Task to complete: From the entries below, work out the number of lines that hold the word "mathbf", and give that number alone.

Pictures paired with source code:

|---|

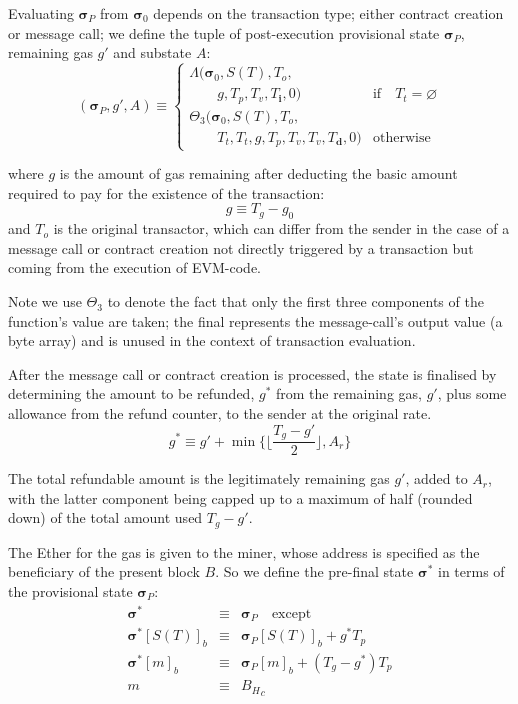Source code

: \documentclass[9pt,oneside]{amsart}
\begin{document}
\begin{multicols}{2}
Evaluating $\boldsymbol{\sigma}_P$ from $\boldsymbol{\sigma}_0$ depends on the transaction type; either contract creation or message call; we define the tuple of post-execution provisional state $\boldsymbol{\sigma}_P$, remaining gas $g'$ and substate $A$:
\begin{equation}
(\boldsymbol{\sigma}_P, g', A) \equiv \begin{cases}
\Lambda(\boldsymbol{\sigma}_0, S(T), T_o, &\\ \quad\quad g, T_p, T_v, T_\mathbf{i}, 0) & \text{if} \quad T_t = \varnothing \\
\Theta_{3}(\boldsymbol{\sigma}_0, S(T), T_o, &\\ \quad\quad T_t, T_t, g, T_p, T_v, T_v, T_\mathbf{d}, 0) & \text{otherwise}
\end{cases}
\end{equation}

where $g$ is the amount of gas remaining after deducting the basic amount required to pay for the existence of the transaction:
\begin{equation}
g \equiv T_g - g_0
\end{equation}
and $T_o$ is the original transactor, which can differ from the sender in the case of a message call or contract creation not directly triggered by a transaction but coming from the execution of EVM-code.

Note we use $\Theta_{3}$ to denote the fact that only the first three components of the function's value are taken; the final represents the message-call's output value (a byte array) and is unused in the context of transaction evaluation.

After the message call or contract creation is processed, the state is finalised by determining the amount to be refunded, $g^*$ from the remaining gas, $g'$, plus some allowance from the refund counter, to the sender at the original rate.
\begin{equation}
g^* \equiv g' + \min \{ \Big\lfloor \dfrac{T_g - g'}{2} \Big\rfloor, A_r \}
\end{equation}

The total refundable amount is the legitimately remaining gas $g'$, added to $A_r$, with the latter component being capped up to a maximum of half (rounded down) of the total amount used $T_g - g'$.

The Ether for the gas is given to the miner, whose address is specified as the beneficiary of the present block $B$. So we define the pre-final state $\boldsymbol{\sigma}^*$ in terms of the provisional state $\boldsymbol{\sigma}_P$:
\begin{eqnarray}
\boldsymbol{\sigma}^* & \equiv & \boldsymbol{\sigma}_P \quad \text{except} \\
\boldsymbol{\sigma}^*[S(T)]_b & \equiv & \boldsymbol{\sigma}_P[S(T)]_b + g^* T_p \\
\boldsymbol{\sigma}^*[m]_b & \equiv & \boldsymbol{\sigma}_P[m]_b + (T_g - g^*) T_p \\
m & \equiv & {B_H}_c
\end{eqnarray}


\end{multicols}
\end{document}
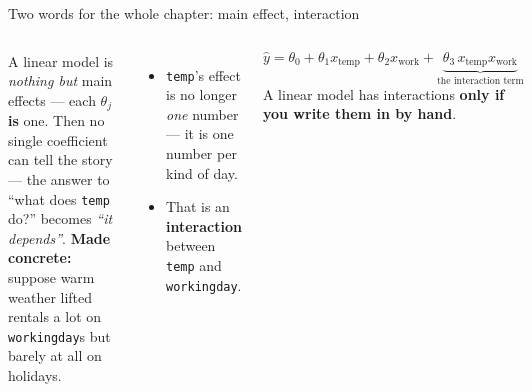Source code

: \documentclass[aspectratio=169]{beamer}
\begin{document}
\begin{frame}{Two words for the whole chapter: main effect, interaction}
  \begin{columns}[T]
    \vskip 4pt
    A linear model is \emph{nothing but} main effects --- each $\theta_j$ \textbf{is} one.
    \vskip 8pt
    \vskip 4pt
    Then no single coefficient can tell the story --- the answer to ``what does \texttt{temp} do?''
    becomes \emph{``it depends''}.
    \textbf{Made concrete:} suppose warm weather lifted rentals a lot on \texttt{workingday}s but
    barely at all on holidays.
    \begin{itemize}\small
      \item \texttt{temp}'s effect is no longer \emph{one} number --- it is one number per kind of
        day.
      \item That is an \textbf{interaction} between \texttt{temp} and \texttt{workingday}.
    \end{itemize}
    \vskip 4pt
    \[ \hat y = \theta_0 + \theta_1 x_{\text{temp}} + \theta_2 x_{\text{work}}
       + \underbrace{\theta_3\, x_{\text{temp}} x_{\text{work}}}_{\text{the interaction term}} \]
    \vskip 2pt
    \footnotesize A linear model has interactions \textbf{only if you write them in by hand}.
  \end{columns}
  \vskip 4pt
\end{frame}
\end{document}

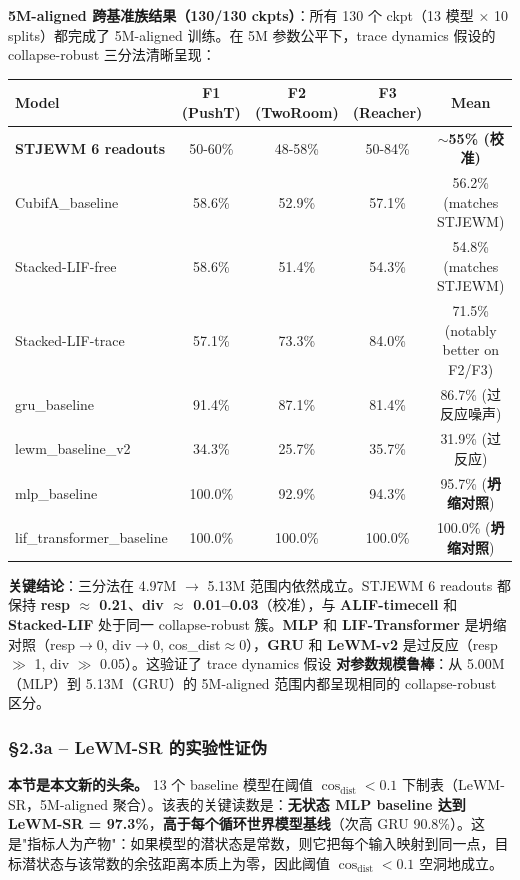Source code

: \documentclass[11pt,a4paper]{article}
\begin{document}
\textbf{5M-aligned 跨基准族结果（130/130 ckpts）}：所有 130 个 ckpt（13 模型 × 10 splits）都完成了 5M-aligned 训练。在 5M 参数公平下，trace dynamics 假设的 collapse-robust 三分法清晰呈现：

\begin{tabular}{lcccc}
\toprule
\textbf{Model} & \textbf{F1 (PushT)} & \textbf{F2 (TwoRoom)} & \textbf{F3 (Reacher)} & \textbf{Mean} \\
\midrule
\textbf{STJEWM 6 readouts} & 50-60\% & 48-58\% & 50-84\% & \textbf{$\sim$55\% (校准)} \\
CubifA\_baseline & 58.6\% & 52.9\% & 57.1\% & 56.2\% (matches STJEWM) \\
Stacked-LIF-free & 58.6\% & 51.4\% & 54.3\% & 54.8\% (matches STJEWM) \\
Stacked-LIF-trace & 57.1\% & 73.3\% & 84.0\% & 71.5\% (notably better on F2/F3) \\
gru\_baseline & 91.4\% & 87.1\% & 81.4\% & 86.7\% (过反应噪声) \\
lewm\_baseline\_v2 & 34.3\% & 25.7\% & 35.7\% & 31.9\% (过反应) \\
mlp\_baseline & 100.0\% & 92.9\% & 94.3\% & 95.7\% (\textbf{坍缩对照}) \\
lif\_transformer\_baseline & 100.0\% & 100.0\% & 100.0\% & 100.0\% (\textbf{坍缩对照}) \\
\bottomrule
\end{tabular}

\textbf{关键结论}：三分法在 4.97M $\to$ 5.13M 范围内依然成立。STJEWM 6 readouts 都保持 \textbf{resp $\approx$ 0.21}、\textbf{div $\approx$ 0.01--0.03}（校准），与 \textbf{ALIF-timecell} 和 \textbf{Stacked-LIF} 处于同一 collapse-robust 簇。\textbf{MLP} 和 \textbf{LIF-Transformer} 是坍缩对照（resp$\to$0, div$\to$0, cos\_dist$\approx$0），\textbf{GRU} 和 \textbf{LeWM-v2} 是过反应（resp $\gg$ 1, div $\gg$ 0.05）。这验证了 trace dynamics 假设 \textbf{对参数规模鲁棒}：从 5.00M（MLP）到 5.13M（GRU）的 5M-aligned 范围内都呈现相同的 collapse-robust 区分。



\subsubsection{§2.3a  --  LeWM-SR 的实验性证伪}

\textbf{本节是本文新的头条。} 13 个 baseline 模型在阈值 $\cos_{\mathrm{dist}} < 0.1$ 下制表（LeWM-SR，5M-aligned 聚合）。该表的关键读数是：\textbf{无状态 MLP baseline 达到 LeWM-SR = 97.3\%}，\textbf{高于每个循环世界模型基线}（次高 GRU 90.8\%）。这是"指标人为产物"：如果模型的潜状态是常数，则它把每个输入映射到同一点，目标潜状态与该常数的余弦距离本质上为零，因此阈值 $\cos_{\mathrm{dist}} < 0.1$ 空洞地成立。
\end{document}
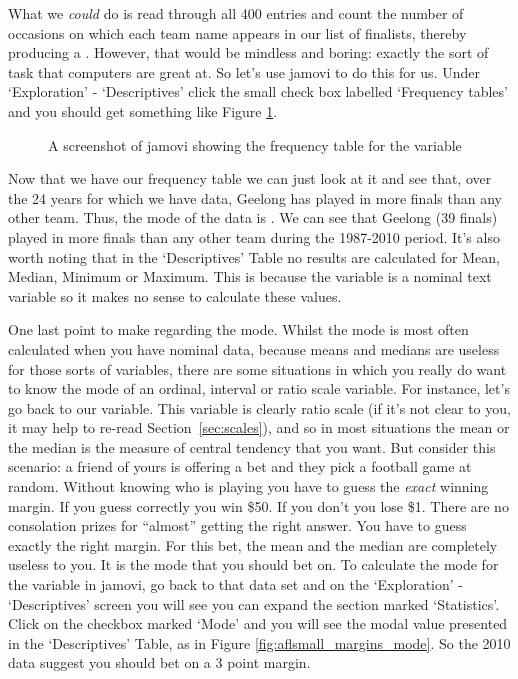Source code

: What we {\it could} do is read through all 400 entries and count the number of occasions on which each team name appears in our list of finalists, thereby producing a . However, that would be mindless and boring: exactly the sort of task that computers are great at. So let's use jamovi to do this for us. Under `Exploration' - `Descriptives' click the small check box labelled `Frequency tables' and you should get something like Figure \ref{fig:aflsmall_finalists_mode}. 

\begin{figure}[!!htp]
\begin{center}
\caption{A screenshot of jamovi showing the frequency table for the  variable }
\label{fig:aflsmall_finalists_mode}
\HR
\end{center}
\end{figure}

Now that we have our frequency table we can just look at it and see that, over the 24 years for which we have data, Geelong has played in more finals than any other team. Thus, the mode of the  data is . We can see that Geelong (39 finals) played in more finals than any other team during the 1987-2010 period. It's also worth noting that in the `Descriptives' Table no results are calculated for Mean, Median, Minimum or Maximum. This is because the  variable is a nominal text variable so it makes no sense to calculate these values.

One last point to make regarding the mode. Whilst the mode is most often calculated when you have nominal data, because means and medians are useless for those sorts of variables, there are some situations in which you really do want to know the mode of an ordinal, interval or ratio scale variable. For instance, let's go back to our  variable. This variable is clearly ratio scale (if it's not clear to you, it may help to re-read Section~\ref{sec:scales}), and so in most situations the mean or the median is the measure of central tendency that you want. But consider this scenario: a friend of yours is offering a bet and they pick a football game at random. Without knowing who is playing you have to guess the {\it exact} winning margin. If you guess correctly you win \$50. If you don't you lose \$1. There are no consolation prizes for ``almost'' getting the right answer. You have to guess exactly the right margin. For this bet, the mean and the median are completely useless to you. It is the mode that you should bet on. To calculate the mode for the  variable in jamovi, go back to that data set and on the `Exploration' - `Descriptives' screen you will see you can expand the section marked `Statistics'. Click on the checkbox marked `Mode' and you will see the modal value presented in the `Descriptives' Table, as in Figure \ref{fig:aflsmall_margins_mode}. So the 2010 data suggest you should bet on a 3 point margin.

|---|

Solution to the problem: 2